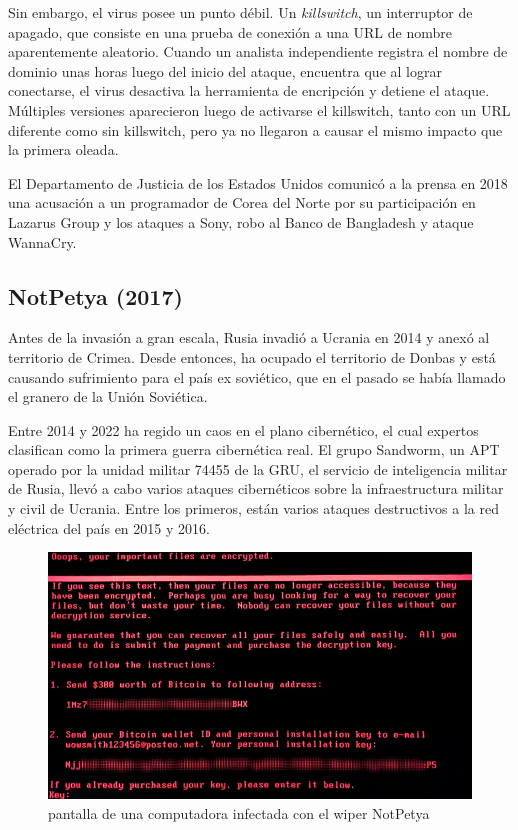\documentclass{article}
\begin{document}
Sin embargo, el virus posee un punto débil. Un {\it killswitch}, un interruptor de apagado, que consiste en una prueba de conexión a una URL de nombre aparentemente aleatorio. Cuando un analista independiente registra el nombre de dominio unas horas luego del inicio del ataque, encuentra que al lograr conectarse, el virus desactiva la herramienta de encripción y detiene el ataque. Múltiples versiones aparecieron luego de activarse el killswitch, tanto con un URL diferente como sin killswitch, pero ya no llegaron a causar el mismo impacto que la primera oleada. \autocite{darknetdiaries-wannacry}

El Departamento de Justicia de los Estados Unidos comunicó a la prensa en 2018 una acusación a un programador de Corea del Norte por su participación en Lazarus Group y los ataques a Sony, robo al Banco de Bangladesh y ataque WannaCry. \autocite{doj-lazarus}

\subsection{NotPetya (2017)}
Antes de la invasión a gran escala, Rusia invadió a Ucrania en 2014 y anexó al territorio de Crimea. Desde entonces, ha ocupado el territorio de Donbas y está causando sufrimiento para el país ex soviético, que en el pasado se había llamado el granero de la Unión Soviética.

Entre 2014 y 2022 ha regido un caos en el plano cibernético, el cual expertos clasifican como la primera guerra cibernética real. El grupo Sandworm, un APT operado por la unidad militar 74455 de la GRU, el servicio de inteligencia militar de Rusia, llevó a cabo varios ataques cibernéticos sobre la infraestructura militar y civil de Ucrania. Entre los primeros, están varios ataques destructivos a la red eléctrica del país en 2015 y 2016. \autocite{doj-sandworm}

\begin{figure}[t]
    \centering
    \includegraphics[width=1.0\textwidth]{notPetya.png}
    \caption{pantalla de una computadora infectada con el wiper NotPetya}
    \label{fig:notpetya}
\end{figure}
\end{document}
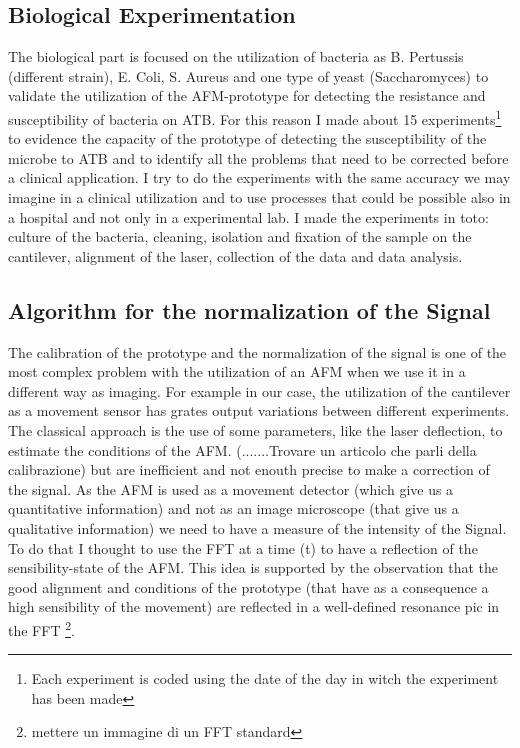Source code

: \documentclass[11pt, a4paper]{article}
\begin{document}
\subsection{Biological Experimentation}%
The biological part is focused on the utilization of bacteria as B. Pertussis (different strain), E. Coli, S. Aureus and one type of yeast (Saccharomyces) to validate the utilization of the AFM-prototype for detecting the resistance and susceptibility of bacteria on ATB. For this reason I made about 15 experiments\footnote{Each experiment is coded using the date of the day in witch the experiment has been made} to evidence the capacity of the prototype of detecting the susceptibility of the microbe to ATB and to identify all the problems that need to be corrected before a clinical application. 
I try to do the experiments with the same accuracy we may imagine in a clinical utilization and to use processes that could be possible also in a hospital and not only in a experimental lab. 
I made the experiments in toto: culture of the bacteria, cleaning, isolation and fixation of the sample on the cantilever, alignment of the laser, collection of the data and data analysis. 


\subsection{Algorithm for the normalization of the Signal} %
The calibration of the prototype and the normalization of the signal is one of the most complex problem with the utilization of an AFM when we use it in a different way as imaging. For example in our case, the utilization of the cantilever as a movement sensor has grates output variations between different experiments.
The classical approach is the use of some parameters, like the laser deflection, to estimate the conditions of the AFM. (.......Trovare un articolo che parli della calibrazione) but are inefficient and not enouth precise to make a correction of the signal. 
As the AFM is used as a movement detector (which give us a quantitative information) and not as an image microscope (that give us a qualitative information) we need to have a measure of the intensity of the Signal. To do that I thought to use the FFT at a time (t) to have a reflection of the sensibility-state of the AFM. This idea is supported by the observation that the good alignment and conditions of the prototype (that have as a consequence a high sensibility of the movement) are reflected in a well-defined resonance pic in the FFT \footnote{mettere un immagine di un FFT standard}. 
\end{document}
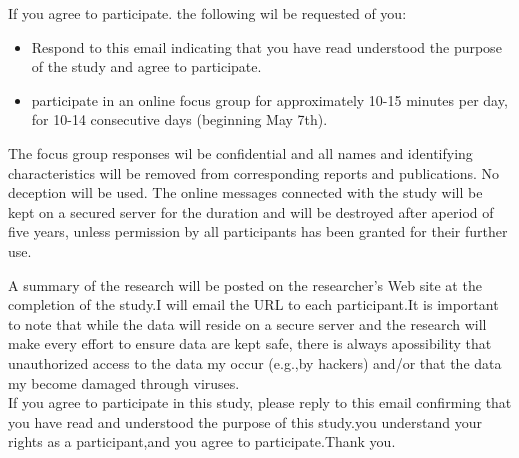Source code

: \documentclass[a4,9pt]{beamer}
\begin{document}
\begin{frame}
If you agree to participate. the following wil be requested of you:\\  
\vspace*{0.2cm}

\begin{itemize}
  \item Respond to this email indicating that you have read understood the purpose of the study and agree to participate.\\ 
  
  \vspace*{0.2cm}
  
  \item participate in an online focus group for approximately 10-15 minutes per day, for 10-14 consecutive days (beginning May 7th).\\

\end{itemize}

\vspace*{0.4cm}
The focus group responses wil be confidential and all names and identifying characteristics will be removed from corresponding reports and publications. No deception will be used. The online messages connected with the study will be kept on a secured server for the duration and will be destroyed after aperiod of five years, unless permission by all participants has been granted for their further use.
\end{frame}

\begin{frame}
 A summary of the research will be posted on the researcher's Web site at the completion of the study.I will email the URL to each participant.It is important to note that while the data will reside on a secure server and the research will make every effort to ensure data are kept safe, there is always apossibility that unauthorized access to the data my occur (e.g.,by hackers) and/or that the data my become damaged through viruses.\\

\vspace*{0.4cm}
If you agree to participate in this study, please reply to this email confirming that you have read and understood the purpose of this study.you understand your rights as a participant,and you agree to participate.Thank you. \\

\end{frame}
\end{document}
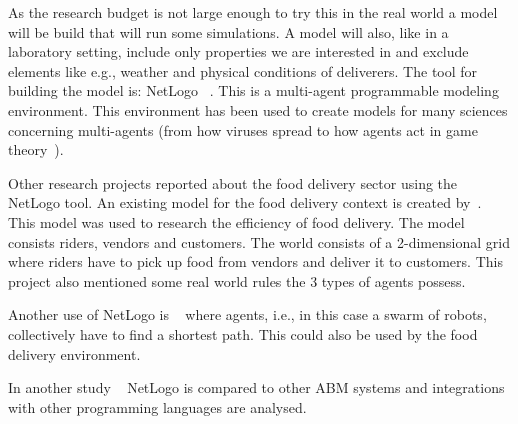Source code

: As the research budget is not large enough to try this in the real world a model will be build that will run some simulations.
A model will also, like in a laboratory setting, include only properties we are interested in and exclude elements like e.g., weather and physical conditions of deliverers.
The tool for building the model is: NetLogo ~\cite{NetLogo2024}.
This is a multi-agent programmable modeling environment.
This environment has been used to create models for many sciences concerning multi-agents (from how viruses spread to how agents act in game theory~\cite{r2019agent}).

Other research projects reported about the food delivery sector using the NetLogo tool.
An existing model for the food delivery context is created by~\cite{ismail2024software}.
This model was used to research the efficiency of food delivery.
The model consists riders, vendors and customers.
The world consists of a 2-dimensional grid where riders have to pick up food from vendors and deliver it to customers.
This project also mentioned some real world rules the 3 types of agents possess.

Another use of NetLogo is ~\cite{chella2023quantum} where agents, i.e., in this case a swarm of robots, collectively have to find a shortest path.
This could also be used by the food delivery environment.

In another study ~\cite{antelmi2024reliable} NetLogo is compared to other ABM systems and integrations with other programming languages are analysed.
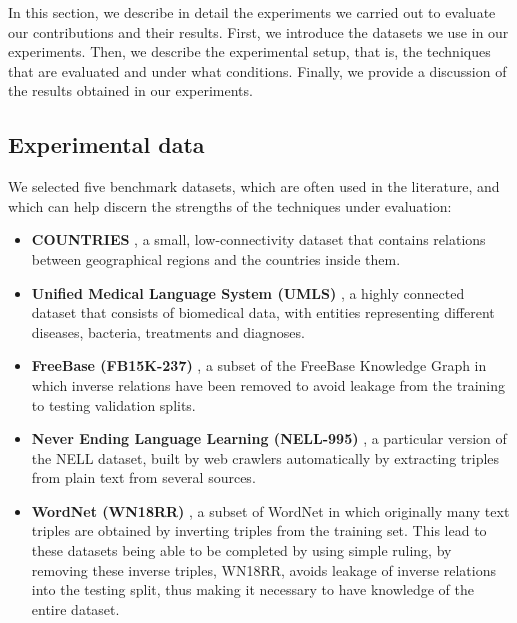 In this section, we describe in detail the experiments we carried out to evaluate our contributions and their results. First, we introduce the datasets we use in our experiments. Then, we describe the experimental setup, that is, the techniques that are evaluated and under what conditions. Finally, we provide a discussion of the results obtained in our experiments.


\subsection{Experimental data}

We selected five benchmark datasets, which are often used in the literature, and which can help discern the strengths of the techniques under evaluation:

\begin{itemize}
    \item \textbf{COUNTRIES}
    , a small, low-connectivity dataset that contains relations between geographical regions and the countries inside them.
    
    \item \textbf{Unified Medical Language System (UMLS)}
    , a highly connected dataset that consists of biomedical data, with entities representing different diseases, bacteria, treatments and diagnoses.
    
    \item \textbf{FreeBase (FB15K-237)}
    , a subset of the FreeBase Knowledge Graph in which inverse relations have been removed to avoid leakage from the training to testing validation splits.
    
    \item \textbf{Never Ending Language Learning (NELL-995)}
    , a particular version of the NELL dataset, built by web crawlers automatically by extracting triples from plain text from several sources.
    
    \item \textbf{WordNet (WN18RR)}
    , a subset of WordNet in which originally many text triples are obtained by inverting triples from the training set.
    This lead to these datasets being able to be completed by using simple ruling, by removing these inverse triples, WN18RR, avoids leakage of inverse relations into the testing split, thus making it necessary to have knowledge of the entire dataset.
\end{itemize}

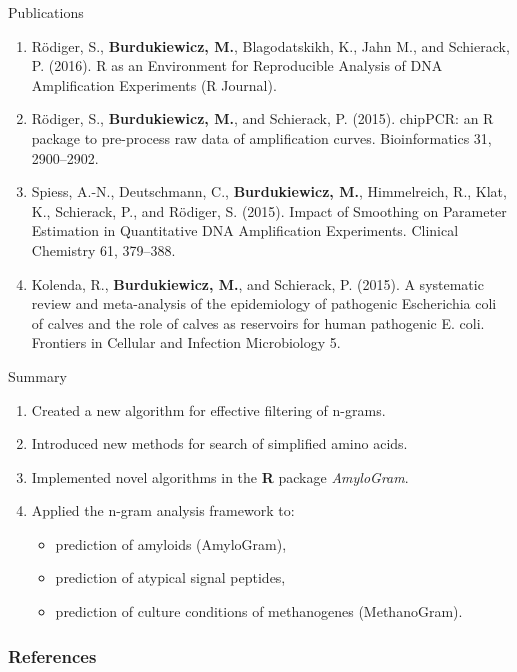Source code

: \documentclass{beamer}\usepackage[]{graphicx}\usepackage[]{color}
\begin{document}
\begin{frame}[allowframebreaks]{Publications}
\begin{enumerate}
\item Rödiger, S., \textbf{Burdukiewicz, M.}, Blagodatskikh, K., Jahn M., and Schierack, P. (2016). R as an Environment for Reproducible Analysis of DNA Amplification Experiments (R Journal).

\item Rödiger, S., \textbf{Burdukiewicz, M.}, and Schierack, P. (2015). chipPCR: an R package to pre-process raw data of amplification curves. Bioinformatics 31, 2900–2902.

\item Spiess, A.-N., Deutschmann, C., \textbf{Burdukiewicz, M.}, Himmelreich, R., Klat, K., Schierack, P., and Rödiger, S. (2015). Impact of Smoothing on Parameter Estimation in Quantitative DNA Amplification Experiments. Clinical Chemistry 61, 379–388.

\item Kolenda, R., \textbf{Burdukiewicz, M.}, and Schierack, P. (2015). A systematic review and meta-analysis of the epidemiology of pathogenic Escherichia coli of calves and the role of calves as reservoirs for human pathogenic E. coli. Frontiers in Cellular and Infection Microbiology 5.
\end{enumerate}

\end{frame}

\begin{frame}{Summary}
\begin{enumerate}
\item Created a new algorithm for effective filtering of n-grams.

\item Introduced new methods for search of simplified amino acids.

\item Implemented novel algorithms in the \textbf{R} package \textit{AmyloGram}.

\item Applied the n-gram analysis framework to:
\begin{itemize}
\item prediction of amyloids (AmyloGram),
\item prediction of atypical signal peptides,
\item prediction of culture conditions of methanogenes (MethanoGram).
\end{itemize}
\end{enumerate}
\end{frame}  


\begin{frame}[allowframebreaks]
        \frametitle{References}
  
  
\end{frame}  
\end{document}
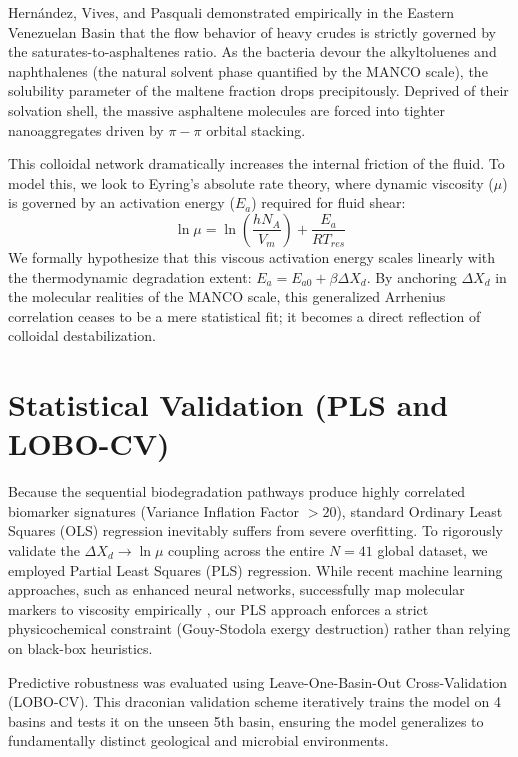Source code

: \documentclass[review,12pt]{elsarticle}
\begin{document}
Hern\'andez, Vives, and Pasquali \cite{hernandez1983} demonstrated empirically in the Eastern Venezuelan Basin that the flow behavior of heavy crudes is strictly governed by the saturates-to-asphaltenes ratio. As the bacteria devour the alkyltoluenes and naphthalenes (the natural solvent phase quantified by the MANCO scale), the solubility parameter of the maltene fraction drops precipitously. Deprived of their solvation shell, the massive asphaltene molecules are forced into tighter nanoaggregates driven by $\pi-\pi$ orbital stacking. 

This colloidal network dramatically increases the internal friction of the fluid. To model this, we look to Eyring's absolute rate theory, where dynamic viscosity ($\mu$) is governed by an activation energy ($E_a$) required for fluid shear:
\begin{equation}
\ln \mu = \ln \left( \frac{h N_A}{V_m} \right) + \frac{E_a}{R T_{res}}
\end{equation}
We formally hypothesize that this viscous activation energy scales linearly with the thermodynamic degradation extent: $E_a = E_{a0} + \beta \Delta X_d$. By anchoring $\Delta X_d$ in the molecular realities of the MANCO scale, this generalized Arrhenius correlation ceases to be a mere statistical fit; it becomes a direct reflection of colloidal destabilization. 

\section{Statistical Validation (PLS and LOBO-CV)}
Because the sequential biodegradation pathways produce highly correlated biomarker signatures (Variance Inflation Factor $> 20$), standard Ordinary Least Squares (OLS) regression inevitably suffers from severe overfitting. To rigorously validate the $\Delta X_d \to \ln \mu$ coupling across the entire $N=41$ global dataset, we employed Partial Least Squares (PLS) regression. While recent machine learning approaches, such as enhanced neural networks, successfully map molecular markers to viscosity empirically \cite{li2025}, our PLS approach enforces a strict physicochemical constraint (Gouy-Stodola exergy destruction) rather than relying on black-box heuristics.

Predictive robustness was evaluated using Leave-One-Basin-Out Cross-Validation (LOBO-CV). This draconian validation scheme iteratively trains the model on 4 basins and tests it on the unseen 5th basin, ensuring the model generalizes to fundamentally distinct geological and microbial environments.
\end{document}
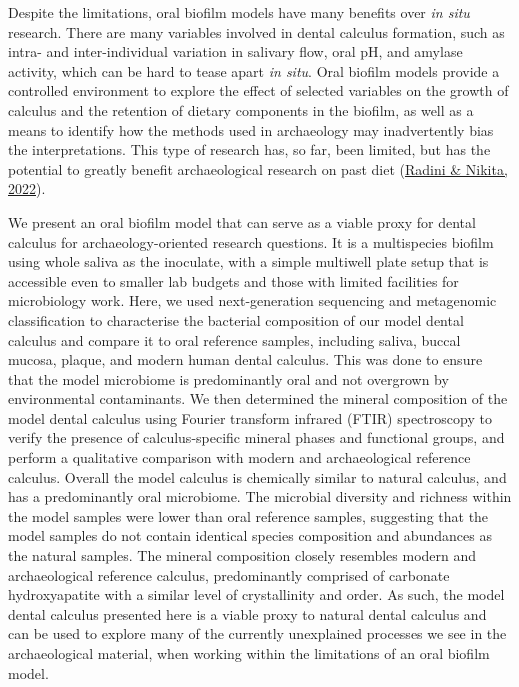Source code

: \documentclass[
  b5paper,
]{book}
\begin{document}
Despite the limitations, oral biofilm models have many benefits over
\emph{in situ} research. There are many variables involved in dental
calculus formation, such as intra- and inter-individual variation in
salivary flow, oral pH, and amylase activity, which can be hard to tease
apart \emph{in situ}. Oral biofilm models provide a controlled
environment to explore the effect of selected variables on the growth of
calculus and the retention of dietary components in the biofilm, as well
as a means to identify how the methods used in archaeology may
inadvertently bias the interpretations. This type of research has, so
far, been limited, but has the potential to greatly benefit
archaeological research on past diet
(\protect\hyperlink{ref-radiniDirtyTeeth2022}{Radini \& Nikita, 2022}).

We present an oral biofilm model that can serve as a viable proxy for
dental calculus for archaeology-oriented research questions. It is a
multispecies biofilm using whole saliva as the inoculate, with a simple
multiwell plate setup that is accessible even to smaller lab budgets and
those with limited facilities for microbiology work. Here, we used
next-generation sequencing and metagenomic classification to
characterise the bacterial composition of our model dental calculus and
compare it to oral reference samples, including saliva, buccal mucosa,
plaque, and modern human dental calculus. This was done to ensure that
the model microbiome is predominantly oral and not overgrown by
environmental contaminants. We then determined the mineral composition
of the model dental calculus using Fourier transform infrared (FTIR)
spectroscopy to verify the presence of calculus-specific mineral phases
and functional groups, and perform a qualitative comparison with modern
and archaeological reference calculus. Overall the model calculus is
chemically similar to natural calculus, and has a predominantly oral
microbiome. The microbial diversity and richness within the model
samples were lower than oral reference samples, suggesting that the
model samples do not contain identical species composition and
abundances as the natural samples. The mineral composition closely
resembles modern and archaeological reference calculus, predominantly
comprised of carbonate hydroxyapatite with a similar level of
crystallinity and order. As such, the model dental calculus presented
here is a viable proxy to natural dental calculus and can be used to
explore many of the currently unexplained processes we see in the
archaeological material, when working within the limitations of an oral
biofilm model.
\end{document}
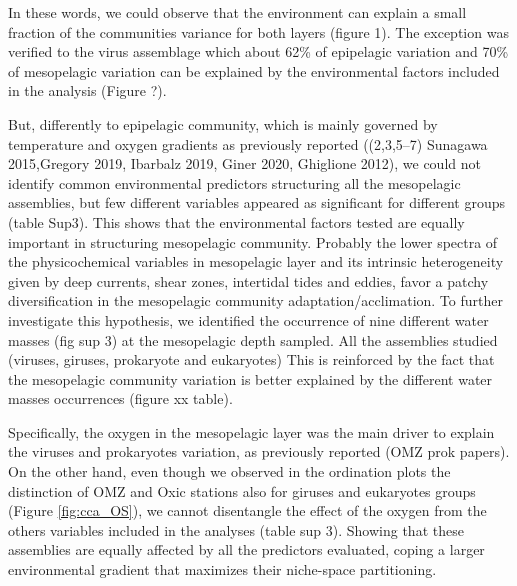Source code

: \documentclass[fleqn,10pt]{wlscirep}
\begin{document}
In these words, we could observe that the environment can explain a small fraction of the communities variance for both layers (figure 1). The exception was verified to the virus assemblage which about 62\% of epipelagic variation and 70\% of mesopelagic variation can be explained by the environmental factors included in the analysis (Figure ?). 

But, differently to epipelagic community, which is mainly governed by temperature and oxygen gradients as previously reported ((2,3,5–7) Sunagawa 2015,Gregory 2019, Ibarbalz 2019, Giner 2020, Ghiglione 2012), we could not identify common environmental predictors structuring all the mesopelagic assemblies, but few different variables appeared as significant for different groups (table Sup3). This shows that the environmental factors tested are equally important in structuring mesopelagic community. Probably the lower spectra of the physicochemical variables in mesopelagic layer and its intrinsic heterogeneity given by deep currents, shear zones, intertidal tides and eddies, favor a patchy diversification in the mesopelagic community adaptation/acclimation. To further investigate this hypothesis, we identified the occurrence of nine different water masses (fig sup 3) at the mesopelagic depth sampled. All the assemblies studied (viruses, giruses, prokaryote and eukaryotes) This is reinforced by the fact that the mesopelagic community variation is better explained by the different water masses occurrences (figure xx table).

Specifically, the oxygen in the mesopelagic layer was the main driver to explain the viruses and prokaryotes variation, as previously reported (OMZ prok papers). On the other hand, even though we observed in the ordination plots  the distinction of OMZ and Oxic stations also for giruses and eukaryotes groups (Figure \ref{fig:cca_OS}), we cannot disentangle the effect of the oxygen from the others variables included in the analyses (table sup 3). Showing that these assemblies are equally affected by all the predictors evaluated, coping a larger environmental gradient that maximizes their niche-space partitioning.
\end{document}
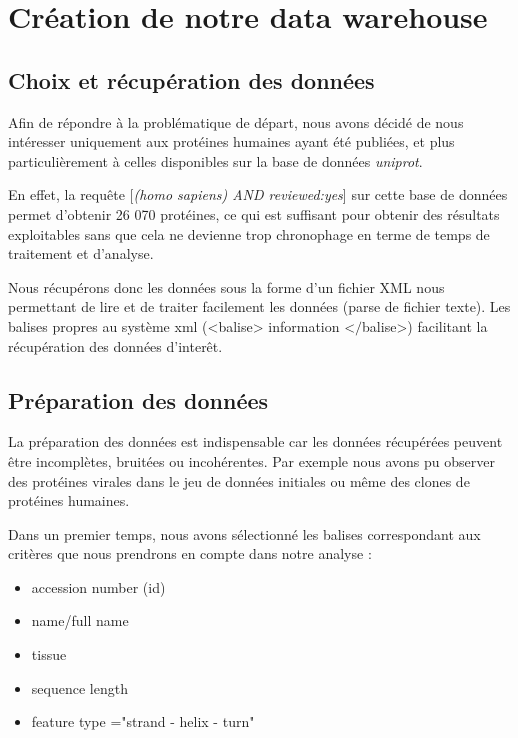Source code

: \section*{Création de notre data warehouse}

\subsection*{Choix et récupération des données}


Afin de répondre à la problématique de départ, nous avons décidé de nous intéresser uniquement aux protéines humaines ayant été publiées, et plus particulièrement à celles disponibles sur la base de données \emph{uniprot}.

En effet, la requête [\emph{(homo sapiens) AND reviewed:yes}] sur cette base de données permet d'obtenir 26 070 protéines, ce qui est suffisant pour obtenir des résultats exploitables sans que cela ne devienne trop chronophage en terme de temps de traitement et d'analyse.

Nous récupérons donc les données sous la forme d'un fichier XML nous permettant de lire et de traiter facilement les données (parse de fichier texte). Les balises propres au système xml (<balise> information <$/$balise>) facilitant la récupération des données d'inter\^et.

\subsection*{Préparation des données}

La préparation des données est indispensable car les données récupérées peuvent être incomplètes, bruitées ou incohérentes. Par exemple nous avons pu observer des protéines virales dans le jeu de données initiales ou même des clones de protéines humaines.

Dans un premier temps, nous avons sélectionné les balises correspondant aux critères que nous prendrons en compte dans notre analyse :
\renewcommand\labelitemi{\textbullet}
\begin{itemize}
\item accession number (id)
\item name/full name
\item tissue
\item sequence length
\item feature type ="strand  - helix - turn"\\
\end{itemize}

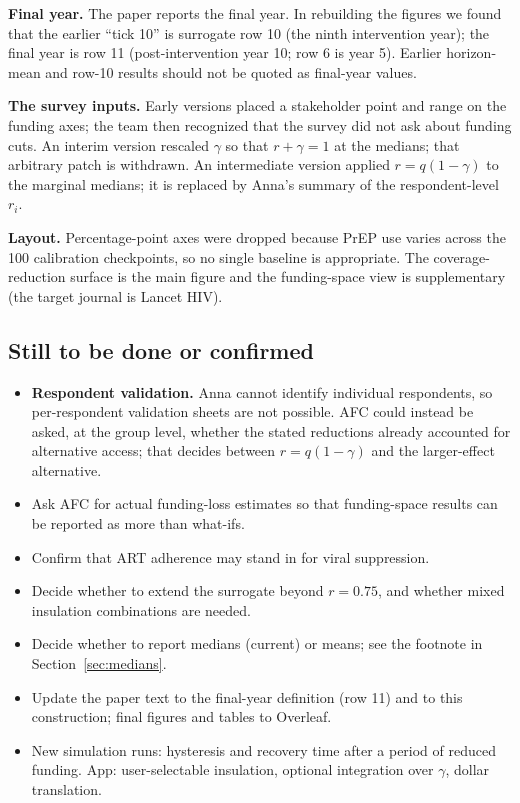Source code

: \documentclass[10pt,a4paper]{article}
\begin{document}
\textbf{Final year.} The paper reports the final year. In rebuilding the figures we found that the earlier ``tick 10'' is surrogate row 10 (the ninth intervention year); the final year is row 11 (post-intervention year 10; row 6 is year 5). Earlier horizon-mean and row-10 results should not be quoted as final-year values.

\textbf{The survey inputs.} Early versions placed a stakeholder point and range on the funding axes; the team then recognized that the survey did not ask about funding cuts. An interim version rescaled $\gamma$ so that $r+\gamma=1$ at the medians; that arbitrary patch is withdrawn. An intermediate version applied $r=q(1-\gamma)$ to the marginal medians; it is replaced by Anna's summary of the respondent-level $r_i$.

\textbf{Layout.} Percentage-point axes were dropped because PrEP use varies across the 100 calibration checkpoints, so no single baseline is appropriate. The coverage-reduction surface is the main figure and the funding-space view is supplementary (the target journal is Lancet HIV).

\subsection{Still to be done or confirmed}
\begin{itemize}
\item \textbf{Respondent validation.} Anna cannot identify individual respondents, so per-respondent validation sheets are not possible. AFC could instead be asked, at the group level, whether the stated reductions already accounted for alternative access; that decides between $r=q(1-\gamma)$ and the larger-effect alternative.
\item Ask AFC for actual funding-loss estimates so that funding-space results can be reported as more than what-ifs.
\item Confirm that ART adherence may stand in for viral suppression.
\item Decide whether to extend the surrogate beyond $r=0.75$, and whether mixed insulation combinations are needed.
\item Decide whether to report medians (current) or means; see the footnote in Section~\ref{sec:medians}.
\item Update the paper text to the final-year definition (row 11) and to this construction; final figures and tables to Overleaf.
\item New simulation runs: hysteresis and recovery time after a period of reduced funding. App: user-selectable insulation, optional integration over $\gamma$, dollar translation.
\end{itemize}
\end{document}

* _What you have to do_: Reproduce each line of the material containing the word "modern".

* _The completed task_:
plaque, and modern human dental calculus. This was done to ensure that
and functional groups, and perform a qualitative comparison with modern
resembles modern and archaeological reference calculus, predominantly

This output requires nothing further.